The fear I feel both in and around me isn’t so much a worry about getting COVID-19. It’s more my fear of giving it to someone more vulnerable. It’s also a fear of losing ‘normal’: it’s fear about (the possibility of) not being able to buy food or cleaning supplies, it’s fear of not being able to pay the rent or keep staff paid, it’s fear of some invisible threat the nature of which seems to be in constant flux. It’s fear that arises from being steeped in others’ anger, anxiety and reactivity. It’s fear arising from confusion: Which protocols to follow? Which media outlets to listen to? What’s true and what isn’t?
And it’s fear that emerges from having to face our limits and illusions of control.
We like to think that we can assert control over our lives and the world around us. We organize and make lists, we research and plan. We know what we’re going to do tomorrow and the next day and the next day. Or we used to. We’ve been taught to live by expectations and data and predictions and assurances ¬– but those have flown out the window. Now more than ever, it is clear that we do not control the course of our lives. But we can live them.
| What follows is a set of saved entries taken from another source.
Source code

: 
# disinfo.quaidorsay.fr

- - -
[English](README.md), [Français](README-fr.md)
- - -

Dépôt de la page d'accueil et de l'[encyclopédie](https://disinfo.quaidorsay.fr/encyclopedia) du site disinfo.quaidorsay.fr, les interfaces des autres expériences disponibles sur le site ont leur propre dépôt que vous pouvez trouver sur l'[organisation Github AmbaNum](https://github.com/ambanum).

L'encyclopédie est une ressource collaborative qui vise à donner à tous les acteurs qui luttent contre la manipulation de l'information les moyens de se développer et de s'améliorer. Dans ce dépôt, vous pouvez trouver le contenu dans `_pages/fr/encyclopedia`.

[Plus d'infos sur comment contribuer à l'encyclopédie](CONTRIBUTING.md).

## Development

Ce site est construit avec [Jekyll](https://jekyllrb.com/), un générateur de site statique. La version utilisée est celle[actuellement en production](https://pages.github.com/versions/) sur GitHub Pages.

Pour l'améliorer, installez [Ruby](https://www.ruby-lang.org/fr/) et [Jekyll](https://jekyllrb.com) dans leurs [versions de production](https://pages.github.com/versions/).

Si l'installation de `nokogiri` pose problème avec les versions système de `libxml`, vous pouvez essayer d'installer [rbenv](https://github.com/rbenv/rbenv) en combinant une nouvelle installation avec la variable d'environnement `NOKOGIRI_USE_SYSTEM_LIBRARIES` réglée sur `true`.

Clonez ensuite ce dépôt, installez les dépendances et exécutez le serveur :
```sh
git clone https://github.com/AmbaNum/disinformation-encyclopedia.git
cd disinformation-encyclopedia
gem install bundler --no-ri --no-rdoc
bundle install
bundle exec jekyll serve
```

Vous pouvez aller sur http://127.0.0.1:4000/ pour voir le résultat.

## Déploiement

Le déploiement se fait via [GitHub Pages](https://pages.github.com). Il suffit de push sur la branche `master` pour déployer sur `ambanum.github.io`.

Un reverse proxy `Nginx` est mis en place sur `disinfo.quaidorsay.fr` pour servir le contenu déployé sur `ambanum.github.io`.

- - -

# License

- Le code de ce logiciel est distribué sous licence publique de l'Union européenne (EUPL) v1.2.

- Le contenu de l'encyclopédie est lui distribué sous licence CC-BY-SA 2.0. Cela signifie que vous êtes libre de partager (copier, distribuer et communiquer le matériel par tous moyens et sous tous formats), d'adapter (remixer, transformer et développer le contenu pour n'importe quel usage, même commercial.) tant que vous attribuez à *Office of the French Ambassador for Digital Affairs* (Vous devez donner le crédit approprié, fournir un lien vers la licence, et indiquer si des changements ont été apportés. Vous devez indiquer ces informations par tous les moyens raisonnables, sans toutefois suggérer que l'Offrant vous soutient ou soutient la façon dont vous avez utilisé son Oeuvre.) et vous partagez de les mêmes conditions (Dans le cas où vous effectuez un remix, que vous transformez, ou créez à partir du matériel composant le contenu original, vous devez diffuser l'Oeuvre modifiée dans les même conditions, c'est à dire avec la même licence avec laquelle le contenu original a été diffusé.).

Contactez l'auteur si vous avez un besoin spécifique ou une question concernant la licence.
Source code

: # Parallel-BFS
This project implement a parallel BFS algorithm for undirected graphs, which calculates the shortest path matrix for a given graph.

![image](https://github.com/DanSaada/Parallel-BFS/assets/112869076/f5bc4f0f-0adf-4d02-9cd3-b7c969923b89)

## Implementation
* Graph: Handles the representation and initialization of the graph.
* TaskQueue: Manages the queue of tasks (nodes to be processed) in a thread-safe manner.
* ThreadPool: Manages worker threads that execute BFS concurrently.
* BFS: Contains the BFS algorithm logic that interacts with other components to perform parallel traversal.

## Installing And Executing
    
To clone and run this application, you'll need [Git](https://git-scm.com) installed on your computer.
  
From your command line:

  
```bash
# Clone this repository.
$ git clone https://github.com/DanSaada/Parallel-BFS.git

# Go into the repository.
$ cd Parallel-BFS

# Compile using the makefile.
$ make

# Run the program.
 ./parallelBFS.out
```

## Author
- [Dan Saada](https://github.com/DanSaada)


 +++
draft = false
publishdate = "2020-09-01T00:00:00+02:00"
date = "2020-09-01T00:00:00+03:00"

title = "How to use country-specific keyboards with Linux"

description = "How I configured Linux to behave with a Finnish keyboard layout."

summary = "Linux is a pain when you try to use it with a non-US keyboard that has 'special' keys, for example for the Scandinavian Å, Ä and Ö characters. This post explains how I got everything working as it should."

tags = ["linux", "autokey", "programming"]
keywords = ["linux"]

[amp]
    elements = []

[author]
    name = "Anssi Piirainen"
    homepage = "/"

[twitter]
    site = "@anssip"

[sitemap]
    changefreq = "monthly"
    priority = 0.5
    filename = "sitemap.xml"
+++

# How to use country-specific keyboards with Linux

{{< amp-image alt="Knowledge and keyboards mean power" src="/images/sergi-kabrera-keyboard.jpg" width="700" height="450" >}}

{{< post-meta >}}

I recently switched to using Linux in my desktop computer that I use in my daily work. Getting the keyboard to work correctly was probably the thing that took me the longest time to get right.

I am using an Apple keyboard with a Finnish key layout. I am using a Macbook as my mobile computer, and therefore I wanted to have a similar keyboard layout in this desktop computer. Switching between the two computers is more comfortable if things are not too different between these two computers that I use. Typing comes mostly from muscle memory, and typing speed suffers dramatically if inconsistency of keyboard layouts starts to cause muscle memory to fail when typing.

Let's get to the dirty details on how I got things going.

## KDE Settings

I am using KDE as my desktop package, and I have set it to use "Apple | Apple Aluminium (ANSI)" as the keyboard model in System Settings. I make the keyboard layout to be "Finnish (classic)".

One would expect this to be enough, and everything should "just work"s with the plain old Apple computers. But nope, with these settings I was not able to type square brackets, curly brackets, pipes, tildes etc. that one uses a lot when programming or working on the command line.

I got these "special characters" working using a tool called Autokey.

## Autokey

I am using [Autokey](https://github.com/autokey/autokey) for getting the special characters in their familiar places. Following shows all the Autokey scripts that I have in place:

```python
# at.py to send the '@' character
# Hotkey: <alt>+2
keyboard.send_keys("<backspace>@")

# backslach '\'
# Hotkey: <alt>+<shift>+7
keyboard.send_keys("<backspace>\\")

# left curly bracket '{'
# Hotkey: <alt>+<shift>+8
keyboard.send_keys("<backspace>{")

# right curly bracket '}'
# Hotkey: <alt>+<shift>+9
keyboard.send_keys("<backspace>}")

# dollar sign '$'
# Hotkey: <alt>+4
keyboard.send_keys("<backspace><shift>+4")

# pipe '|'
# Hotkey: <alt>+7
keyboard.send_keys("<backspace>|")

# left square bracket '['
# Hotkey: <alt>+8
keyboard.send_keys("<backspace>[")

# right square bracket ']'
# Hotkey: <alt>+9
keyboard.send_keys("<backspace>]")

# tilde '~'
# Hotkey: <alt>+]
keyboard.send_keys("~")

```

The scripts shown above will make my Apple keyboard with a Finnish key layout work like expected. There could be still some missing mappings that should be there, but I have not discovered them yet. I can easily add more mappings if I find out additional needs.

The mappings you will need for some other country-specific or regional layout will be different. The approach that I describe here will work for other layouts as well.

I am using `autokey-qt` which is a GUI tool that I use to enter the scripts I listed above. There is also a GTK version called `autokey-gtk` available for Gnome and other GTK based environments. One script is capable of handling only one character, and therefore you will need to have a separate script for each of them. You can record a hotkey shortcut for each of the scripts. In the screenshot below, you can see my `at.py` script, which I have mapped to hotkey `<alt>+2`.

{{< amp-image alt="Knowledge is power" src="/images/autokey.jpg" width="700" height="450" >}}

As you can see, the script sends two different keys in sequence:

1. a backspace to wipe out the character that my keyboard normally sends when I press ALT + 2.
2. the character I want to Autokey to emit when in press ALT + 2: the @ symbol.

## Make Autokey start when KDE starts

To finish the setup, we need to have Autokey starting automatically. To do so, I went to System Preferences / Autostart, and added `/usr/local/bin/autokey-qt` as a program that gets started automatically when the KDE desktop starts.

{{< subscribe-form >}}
I strongly believe that most people, in the end, will be ok, but it’s undeniable that there will be many who will not be, and that many are currently struggling. Many were already financially precarious before jobs were slashed and hopes dashed. Many are truly vulnerable — stuck in abusive situations, or without enough food, or far from medical help, or living without basics such as CLEAN DRINKING WATER. (Yes, that’s an incredible shame here in Canada – there are still about 100 First Nations communities without clean drinking water, many of which have lived for years and years under boil water advisories. Makes handwashing tricky, doesn’t it?)
There’s a mountain of ways in which this is a shit time. And yet. And yet, there are also stunning examples of resilience and connection and coming together. In our daughter’s apartment building in Vancouver BC, a note was distributed to all the units. Written by two of the residents and shared in three different languages, it offered help and support to anyone who needed it – grocery shopping or picking up medications or talking on the phone – and also invited others to join them in creating teams of support. In Hudson NY, the kitchen in a former art and community hub has been taken over by some people in their 20s who are cooking meals each day and delivering them to those in need.
This a time to acknowledge the well of love AND the well of grief that live in us. Sure, funny memes help lift some of the gloom, even if only for a moment. It’s also necessary though to feel all the feelings. To feel the sadness, to laugh at the bizarreness. To give voice to the rage or grief. To stomping your feet from time to time. There’s a reason toddlers do it – pent up frustration or anger need ways to move through you. To surrender to the life of that energy can feel pretty f*ing awesome.
Death feels to me like something that’s commonly airbrushed out of our lives, yet with the daily tallies, its presence is now impossible to ignore. It’s in our faces all day long, but we don’t know how to process it. For me, it’s meant finding a few friends willing to hold space for such conversations, who are willing to dive into the murky depths, to witness and be witnessed as the tears fall, as the shoulders heave. To welcome death into my life feels almost simple — acknowledging the inevitable, the fact of my mortality and that of my loved ones. If not now, then someday, for sure.
When I soften my body and feel those feelings, the emotion moves through me – and what remains is a profound depth of love and gratitude for my community, my family, my companions on this journey to wholeness, to life.
Let the tears flow, let the words come, let the laughter roar, let life be lived.